Dataset records Start Marker
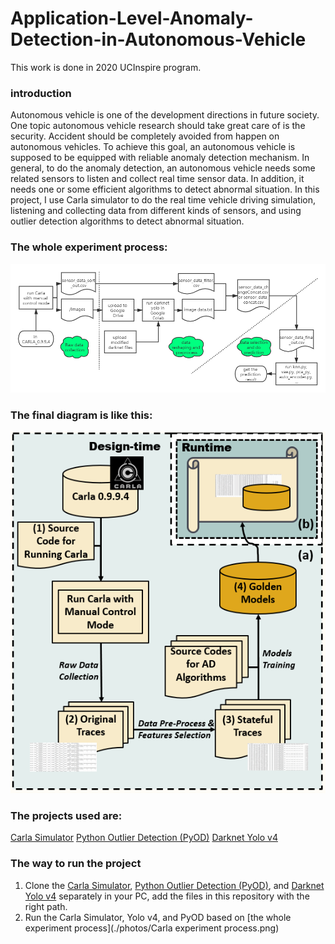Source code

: # Application-Level-Anomaly-Detection-in-Autonomous-Vehicle

This work is done in 2020  UCInspire program.

### introduction
Autonomous vehicle is one of the development directions in future society. One topic autonomous vehicle research should take great care of is the security. Accident should be completely avoided from happen on autonomous vehicles. To achieve this goal, an autonomous vehicle is supposed to be equipped with reliable anomaly detection mechanism. In general, to do the anomaly detection, an autonomous vehicle needs some related sensors to listen and collect real time sensor data. In addition, it needs one or some efficient algorithms to detect abnormal situation. In this project, I use Carla simulator to do the real time vehicle driving simulation, listening and collecting data from different kinds of sensors, and using outlier detection algorithms to detect abnormal situation.

### The whole experiment process:
![The whole experiment process](./photos/Carla-experiment-process.png)

### The final diagram is like this:
![The final diagram](./photos/Carla-diagram.png)

### The projects used are:
[Carla Simulator](https://github.com/carla-simulator/carla)
[Python Outlier Detection (PyOD)](https://github.com/yzhao062/pyod)
[Darknet Yolo v4](https://github.com/AlexeyAB/darknet)

### The way to run the project
1. Clone the [Carla Simulator](https://github.com/carla-simulator/carla), [Python Outlier Detection (PyOD)](https://github.com/yzhao062/pyod), and [Darknet Yolo v4](https://github.com/AlexeyAB/darknet) separately in your PC, add the files in this repository with the right path. 
2. Run the Carla Simulator, Yolo v4, and PyOD based on [the whole experiment process](./photos/Carla experiment process.png) 

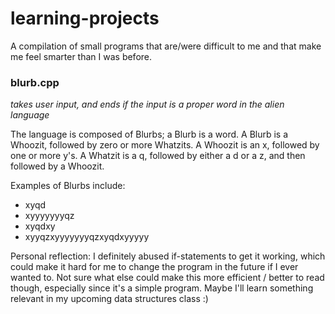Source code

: # learning-projects
A compilation of small programs that are/were difficult to me and that make me feel smarter than I was before.  

### blurb.cpp
*takes user input, and ends if the input is a proper word in the alien language*

The language is composed of Blurbs; a Blurb is a word. A Blurb is a Whoozit, followed by zero or more Whatzits. A Whoozit is an x, followed by one or more y's. A Whatzit is a q, followed by either a d or a z, and then followed by a Whoozit.  

Examples of Blurbs include: 
- xyqd
- xyyyyyyyqz
- xyqdxy
- xyyqzxyyyyyyyqzxyqdxyyyyy

Personal reflection: I definitely abused if-statements to get it working, which could make it hard for me to change the program in the future if I ever wanted to. Not sure what else could make this more efficient / better to read though, especially since it's a simple program. Maybe I'll learn something relevant in my upcoming data structures class :)
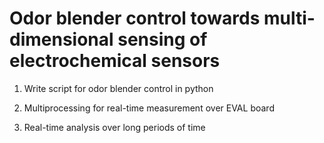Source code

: 
# Odor blender control towards multi-dimensional sensing of electrochemical sensors

1. Write script for odor blender control in python

2. Multiprocessing for real-time measurement over EVAL board

3. Real-time analysis over long periods of time


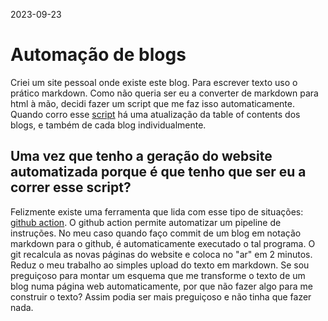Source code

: 2023-09-23
# Automação de blogs

Criei um site pessoal onde existe este blog.
Para escrever texto uso o prático markdown. Como não queria ser eu a converter de markdown para html à mão, decidi fazer
um script que me faz isso automaticamente.
Quando corro esse [script](https://github.com/jotaalvim/jotaalvim.github.io/blob/main/docs/create-blog.py) há uma atualização
da table of contents dos blogs, e também de cada blog individualmente.

## Uma vez que tenho a geração do website automatizada porque é que tenho que ser eu a correr esse script?

Felizmente existe uma ferramenta que lida com esse tipo de situações: [github action](https://github.com/features/actions). O
github action permite automatizar um pipeline de instruções.
No meu caso quando faço commit de um blog em notação markdown para o github, é automaticamente executado o tal programa.
O git recalcula as novas páginas do website e coloca no "ar" em 2 minutos. Reduz o meu trabalho ao simples upload do
texto em markdown. Se sou preguiçoso para montar um esquema que me transforme o texto de um blog numa página web
automaticamente, por que não fazer algo para me construir o texto? Assim podia ser mais preguiçoso e não tinha que fazer nada.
Dataset records End Marker
What is needed: Reprint exactly the lines above that start at the one with "Para escrever texto" and end at the one with "um script que me faz isso automaticamente.", keeping both and adding none.

Result for this exercise:
Para escrever texto uso o prático markdown. Como não queria ser eu a converter de markdown para html à mão, decidi fazer
um script que me faz isso automaticamente.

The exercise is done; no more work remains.